Task goal: From the line with "# User Input and forms" through the final line, transcribe the material below character for character; include no other lines.

Exercise inputs:
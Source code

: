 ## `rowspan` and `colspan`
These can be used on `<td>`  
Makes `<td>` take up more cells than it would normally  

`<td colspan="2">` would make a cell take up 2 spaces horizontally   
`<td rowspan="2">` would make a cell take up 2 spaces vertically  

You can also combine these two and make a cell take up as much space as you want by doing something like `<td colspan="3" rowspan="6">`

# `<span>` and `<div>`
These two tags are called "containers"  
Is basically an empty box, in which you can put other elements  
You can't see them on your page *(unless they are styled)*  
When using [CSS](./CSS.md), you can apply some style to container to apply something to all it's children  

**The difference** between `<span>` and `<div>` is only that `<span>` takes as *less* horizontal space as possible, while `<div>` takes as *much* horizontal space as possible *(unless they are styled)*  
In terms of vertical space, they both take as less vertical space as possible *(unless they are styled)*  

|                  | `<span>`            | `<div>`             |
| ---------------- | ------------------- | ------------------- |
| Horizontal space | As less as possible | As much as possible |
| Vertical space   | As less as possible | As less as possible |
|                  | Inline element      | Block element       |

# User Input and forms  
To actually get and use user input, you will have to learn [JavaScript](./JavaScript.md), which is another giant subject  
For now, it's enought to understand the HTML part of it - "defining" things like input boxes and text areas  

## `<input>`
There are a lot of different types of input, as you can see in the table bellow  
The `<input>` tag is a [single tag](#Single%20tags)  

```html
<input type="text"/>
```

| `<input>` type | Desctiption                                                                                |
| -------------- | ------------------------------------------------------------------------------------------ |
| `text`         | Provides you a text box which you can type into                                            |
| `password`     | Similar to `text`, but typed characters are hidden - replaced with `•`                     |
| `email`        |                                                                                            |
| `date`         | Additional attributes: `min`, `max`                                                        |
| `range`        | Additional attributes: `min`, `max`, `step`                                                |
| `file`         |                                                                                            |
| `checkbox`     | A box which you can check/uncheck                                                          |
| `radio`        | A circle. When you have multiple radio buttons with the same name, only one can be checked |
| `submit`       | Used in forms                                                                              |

Finished task:
# User Input and forms  
To actually get and use user input, you will have to learn [JavaScript](./JavaScript.md), which is another giant subject  
For now, it's enought to understand the HTML part of it - "defining" things like input boxes and text areas  

## `<input>`
There are a lot of different types of input, as you can see in the table bellow  
The `<input>` tag is a [single tag](#Single%20tags)  

```html
<input type="text"/>
```

| `<input>` type | Desctiption                                                                                |
| -------------- | ------------------------------------------------------------------------------------------ |
| `text`         | Provides you a text box which you can type into                                            |
| `password`     | Similar to `text`, but typed characters are hidden - replaced with `•`                     |
| `email`        |                                                                                            |
| `date`         | Additional attributes: `min`, `max`                                                        |
| `range`        | Additional attributes: `min`, `max`, `step`                                                |
| `file`         |                                                                                            |
| `checkbox`     | A box which you can check/uncheck                                                          |
| `radio`        | A circle. When you have multiple radio buttons with the same name, only one can be checked |
| `submit`       | Used in forms                                                                              |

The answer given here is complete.